Guided by the above considerations, I have no doubt that the evidence ought to be admitted even if the warrant is defective.

  1. Acting Detective Inspector Matthew left the police force on 3 February 2003 and by that date he had relocated himself to Brisbane. He did not make any report to the Attorney-General or to the Chief Magistrate. As he was the complainant, I think it can fairly be said that he was the person to whom the warrant was granted. On 15 April 2003 within the three month period, Detective Sergeant Kregor, who was not named in the warrant but who had been involved in the investigation and had interviewed both accused in December 2002, made a report to the Attorney-General in purported compliance with s19. No such report was made to the Chief Magistrate within the three month period set out in that section. On 12 June 2003, an identical report to that submitted to the Attorney-General was sent by Detective Sergeant Kregor to the Chief Magistrate. On 1 August 2003, identical reports were sent to the Attorney-General and to the Chief Magistrate by Detective Inspector Timmerman, correcting errors in the reports by Detective Sergeant Kregor in respect of two earlier warrants and adding certain details concerning those warrants which Detective Inspector Timmerman considered ought to have been included in the reports from Detective Sergeant Kregor.

  1. The provision regarding the inadmissibility of evidence unlawfully obtained is s14, which for present purposes relevantly provides:

"14 (1) Where a private conversation has come to the knowledge of a person as a result, direct or indirect, of the use of a listening device in contravention of section 5 –

(a) evidence of the conversation; and

(b) evidence obtained as a direct consequence of the conversation so coming to the knowledge of that person –

may not be given by that person in any proceedings before any court or person authorized to receive evidence.

(2) Where a private conversation has come to the knowledge of a person as a result, direct or indirect, of the use of a listening device pursuant to a warrant granted under Part 4 or in circumstances referred to in section 5(2)(c) –

(a) evidence of the conversation; and

(b) evidence obtained as a direct consequence of the conversation so coming to the knowledge of that person –

may not be given by that person in any proceedings before any court or person authorized to receive evidence unless the reports required to be forwarded to the Chief Magistrate under section 5(4) and (7) have been forwarded to the Chief Magistrate within the periods specified in those subsections and the report required to be furnished to the Attorney-General under section 8 has been forwarded to the Attorney-General within the period specified in that section."

Section 5(1) contains the general prohibition against using a listening device to record private conversations. Section 5(2) exempts from that prohibition (a) the use of a listening device pursuant to a warrant granted under Pt 4; (b) the use of a listening device authorised by the law of the Commonwealth and:

"(c)      the use of a listening device to obtain evidence or information in connection with –

(i) an imminent threat of serious violence to persons or of substantial damage to property; or

(ii) a serious narcotics offence –

if the person using the listening device believes on reasonable grounds that it was necessary to use the device immediately to obtain that evidence or information."

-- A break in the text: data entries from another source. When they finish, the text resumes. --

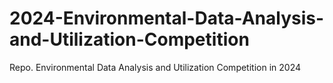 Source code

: # 2024-Environmental-Data-Analysis-and-Utilization-Competition
Repo. Environmental Data Analysis and Utilization Competition in 2024
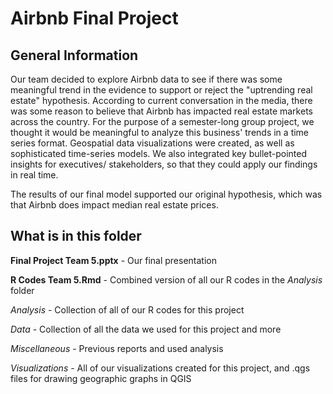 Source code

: # Airbnb Final Project

## General Information

Our team decided to explore Airbnb data to see if there was some meaningful trend in the evidence 
to support or reject the "uptrending real estate" hypothesis. According to current conversation in the
media, there was some reason to believe that Airbnb has impacted real estate markets across the country.
For the purpose of a semester-long group project, we thought it would be meaningful to analyze this
business' trends in a time series format. Geospatial data visualizations were created, as well as
sophisticated time-series models. We also integrated key bullet-pointed insights for executives/
stakeholders, so that they could apply our findings in real time.

The results of our final model supported our original hypothesis, which was that Airbnb does impact
median real estate prices. 

## What is in this folder

**Final Project Team 5.pptx** - Our final presentation

**R Codes Team 5.Rmd** - Combined version of all our R codes in the *Analysis* folder

*Analysis* - Collection of all of our R codes for this project

*Data* - Collection of all the data we used for this project and more

*Miscellaneous* - Previous reports and used analysis

*Visualizations* - All of our visualizations created for this project, and .qgs files for drawing geographic graphs in QGIS
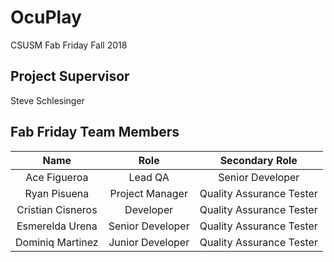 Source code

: # OcuPlay
CSUSM Fab Friday Fall 2018

## Project Supervisor
Steve Schlesinger

## Fab Friday Team Members
|Name             |Role            |Secondary Role          |
|:---------------:|:--------------:|:----------------------:|
|Ace Figueroa     |Lead QA         |Senior Developer        |
|Ryan Pisuena     |Project Manager |Quality Assurance Tester|
|Cristian Cisneros|Developer       |Quality Assurance Tester|
|Esmerelda Urena  |Senior Developer|Quality Assurance Tester|
|Dominiq Martinez |Junior Developer|Quality Assurance Tester|

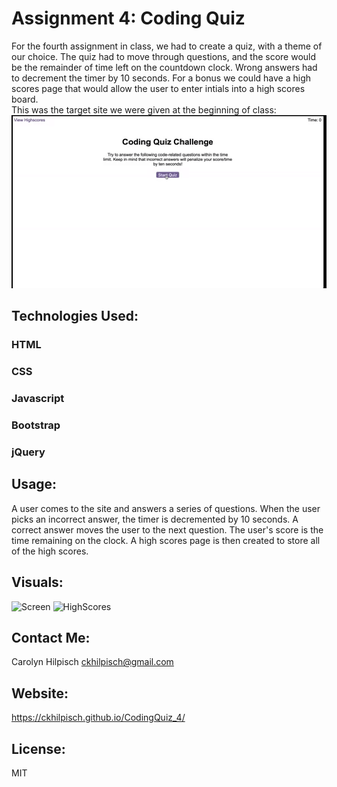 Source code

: # Assignment 4: Coding Quiz
For the fourth assignment in class, we had to create a quiz, with a theme of our choice.   The quiz had to move through questions, and the score would be the remainder of time left on the countdown clock.   Wrong answers had to decrement the timer by 10 seconds.   For a bonus we could have a high scores page that would allow the user to enter intials into a high scores board.  
This was the target site we were given at the beginning of class:
![Target Photo](assets/Target.png)  

## Technologies Used:
### HTML
### CSS
### Javascript
### Bootstrap
### jQuery

## Usage:
A user comes to the site and answers a series of questions.   When the user picks an incorrect answer, the timer is decremented by 10 seconds.   A correct answer moves the user to the next question.   The user's score is the time remaining on the clock.   A high scores page is then created to store all of the high scores.

## Visuals:
![Screen](assets/Screen.png)
![HighScores](assets/HighScores.png)

## Contact Me:
Carolyn Hilpisch
ckhilpisch@gmail.com

## Website:
https://ckhilpisch.github.io/CodingQuiz_4/

## License: 
MIT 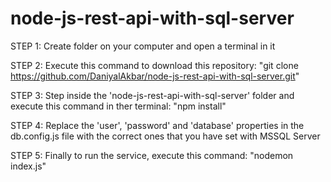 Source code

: # node-js-rest-api-with-sql-server

STEP 1: Create folder on your computer and open a terminal in it

STEP 2: Execute this command to download this repository: "git clone https://github.com/DaniyalAkbar/node-js-rest-api-with-sql-server.git"

STEP 3: Step inside the 'node-js-rest-api-with-sql-server' folder and execute this command in ther terminal: "npm install"   

STEP 4: Replace the 'user', 'password' and 'database' properties in the db.config.js file with the correct ones that you have set with MSSQL Server

STEP 5: Finally to run the service, execute this command: "nodemon index.js"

Section 5(4) to (7) provide:

"(4)      Where a listening device is used in the circumstances referred to in subsection (2)(c) and its use would, but for subsection (2)(c), be contrary to this section, the person who used the device shall, within 3 days after first using the device, furnish a report to the Chief Magistrate containing particulars of the circumstances in which the device is being, or was, used.

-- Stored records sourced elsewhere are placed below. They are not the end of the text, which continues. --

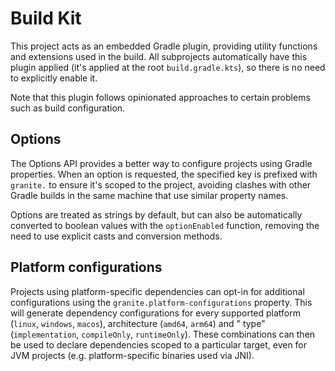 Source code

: # Build Kit

This project acts as an embedded Gradle plugin, providing utility functions and extensions used in the build. All
subprojects automatically have this plugin applied (it's applied at the root `build.gradle.kts`), so there is no need
to explicitly enable it.

Note that this plugin follows opinionated approaches to certain problems such as build configuration.

## Options

The Options API provides a better way to configure projects using Gradle properties. When an option is requested, the
specified key is prefixed with `granite.` to ensure it's scoped to the project, avoiding clashes with other Gradle
builds in the same machine that use similar property names.

Options are treated as strings by default, but can also be automatically converted to boolean values with
the `optionEnabled` function, removing the need to use explicit casts and conversion methods.

## Platform configurations

Projects using platform-specific dependencies can opt-in for additional configurations using
the `granite.platform-configurations` property. This will generate dependency configurations for every supported
platform (`linux`, `windows`, `macos`), architecture (`amd64`, `arm64`) and "
type" (`implementation`, `compileOnly`, `runtimeOnly`). These combinations can then be used to declare dependencies
scoped to a particular target, even for JVM projects (e.g. platform-specific binaries used via JNI). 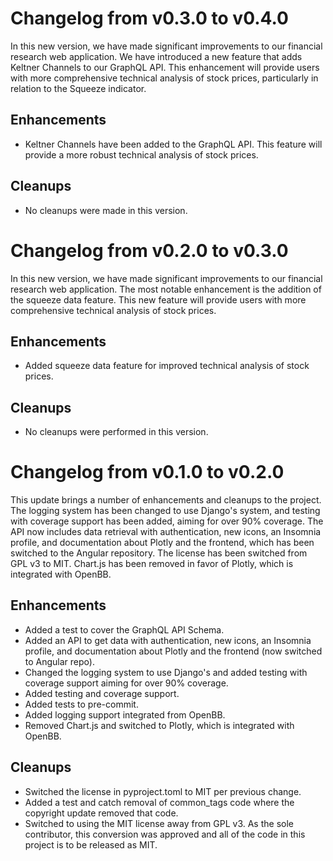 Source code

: # Changelog from v0.3.0 to v0.4.0

In this new version, we have made significant improvements to our financial research web application. We have introduced
a new feature that adds Keltner Channels to our GraphQL API. This enhancement will provide users with more comprehensive
technical analysis of stock prices, particularly in relation to the Squeeze indicator.

## Enhancements

- Keltner Channels have been added to the GraphQL API. This feature will provide a more robust technical analysis of
  stock prices.

## Cleanups

- No cleanups were made in this version.

# Changelog from v0.2.0 to v0.3.0

In this new version, we have made significant improvements to our financial research web application. The most notable
enhancement is the addition of the squeeze data feature. This new feature will provide users with more comprehensive
technical analysis of stock prices.

## Enhancements

- Added squeeze data feature for improved technical analysis of stock prices.

## Cleanups

- No cleanups were performed in this version.

# Changelog from v0.1.0 to v0.2.0

This update brings a number of enhancements and cleanups to the project. The logging system has been changed to use
Django's system, and testing with coverage support has been added, aiming for over 90% coverage. The API now includes
data retrieval with authentication, new icons, an Insomnia profile, and documentation about Plotly and the frontend,
which has been switched to the Angular repository. The license has been switched from GPL v3 to MIT. Chart.js has been
removed in favor of Plotly, which is integrated with OpenBB.

## Enhancements

- Added a test to cover the GraphQL API Schema.
- Added an API to get data with authentication, new icons, an Insomnia profile, and documentation about Plotly and the
  frontend (now switched to Angular repo).
- Changed the logging system to use Django's and added testing with coverage support aiming for over 90% coverage.
- Added testing and coverage support.
- Added tests to pre-commit.
- Added logging support integrated from OpenBB.
- Removed Chart.js and switched to Plotly, which is integrated with OpenBB.

## Cleanups

- Switched the license in pyproject.toml to MIT per previous change.
- Added a test and catch removal of common_tags code where the copyright update removed that code.
- Switched to using the MIT license away from GPL v3. As the sole contributor, this conversion was approved and all of
  the code in this project is to be released as MIT.
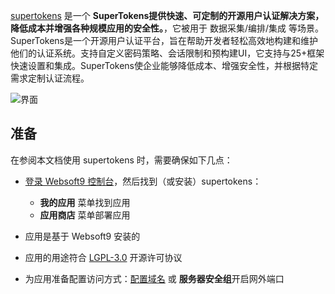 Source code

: [supertokens](https://supertokens.com) 是一个 **SuperTokens提供快速、可定制的开源用户认证解决方案，降低成本并增强各种规模应用的安全性。**，它被用于 数据采集/编排/集成  等场景。SuperTokens是一个开源用户认证平台，旨在帮助开发者轻松高效地构建和维护他们的认证系统。支持自定义密码策略、会话限制和预构建UI，它支持与25+框架快速设置和集成。SuperTokens使企业能够降低成本、增强安全性，并根据特定需求定制认证流程。


![界面](https://libs.websoft9.com/Websoft9/DocsPicture/zh/supertokens/supertokens-gui-websoft9.png)


## 准备

在参阅本文档使用 supertokens 时，需要确保如下几点：

- [登录 Websoft9 控制台](./login-console)，然后找到（或安装）supertokens：
  - **我的应用** 菜单找到应用 
  - **应用商店** 菜单部署应用

- 应用是基于 Websoft9 安装的


- 应用的用途符合 [LGPL-3.0](https://opensource.org/licenses/LGPL-3.0) 开源许可协议


- 为应用准备配置访问方式：[配置域名](./domain-set) 或 **服务器安全组**开启网外端口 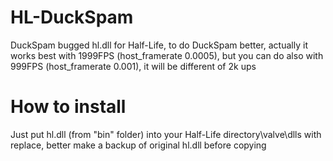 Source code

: # HL-DuckSpam
DuckSpam bugged hl.dll for Half-Life, to do DuckSpam better, actually it works best with 1999FPS (host_framerate 0.0005), but you can do also with 999FPS (host_framerate 0.001), it will be different of 2k ups

# How to install
Just put hl.dll (from "bin" folder) into your Half-Life directory\valve\dlls with replace, better make a backup of original hl.dll before copying
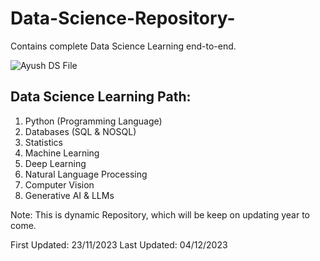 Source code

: # Data-Science-Repository-
Contains complete Data Science Learning end-to-end.

![Ayush DS File](https://github.com/ayushgandhi904/Data-Science-Repository-/assets/96850890/3c41d807-185a-400e-8318-5bff95dbb442)


## Data Science Learning Path:

1. Python (Programming Language)
2. Databases (SQL & NOSQL)
3. Statistics 
4. Machine Learning
5. Deep Learning
6. Natural Language Processing 
7. Computer Vision
8. Generative AI & LLMs

Note: This is dynamic Repository, which will be keep on updating year to come. 

First Updated: 23/11/2023
Last Updated: 04/12/2023

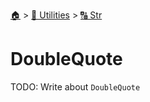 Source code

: <!--startTocHeader-->
[🏠](../../README.md) > [🔧 Utilities](../README.md) > [🔠 Str](README.md)
# DoubleQuote
<!--endTocHeader-->

TODO: Write about `DoubleQuote`

<!--startTocSubTopic-->
<!--endTocSubTopic--> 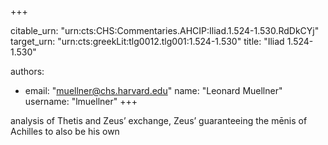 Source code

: +++


citable_urn: "urn:cts:CHS:Commentaries.AHCIP:Iliad.1.524-1.530.RdDkCYj"
target_urn: "urn:cts:greekLit:tlg0012.tlg001:1.524-1.530"
title: "Iliad 1.524-1.530"

authors:
- email: "muellner@chs.harvard.edu"
  name: "Leonard Muellner"
  username: "lmuellner"
+++

<p>analysis of Thetis and Zeus’ exchange, Zeus’ guaranteeing the mēnis of Achilles to also be his own</p> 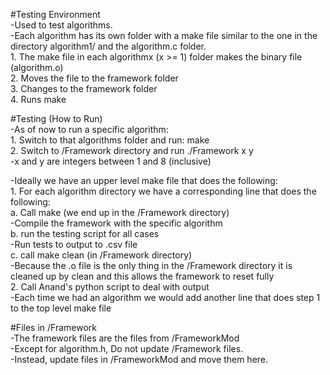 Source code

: #Testing Environment  
-Used to test algorithms.    
-Each algorithm has its own folder with a make file similar to the one in the directory algorithm1/ and the algorithm.c folder.  
    1. The make file in each algorithmx (x >= 1) folder makes the binary file (algorithm.o)   
    2. Moves the file to the framework folder   
    3. Changes to the framework folder   
    4. Runs make   

#Testing (How to Run)  
-As of now to run a specific algorithm:  
    1. Switch to that algorithms folder and run: make  
    2. Switch to /Framework directory and run ./Framework x y  
        -x and y are integers between 1 and 8 (inclusive) 

-Ideally we have an upper level make file that does the following:     
    1. For each algorithm directory we have a corresponding line that does the following:  
        a. Call make (we end up in the /Framework directory)  
            -Compile the framework with the specific algorithm  
        b. run the testing script for all cases  
            -Run tests to output to .csv file  
        c. call make clean (in /Framework directory)  
            -Because the .o file is the only thing in the /Framework directory it is cleaned up by clean and this allows the framework to reset fully  
    2. Call Anand's python script to deal with output   
-Each time we had an algorithm we would add another line that does step 1 to the top level make file  

#Files in /Framework  
-The framework files are the files from /FrameworkMod    
-Except for algorithm.h, Do not update /Framework files.  
-Instead, update files in /FrameworkMod and move them here.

(5)       If, on receipt of a report referred to in subsection (4), the Chief Magistrate is not satisfied that the use of the listening device was justified under subsection (2)(c), the Chief Magistrate shall order that the use of the device immediately cease.

(6) Where the Chief Magistrate has ordered that the use of a listening device cease, a person shall not use the listening device after such an order is made unless it is used pursuant to a warrant granted under Part 4.

(7)       If, on receipt of a report referred to in subsection (4), the Chief Magistrate is satisfied that the use of the listening device was justified under subsection (2)(c), the Chief Magistrate shall so notify the person using the device and that person shall, within one month after the device ceases to be used, furnish a report in writing to the Chief Magistrate –

(a) specifying the name, if known, of any person whose private conversation was recorded or listened to by the use of the device; and

(b) specifying the period during which the device was used; and

(c) containing particulars of any premises on which the device was installed or any place at which the device was used; and

(d) containing particulars of the general use made or to be made of any evidence or information obtained by the use of the device."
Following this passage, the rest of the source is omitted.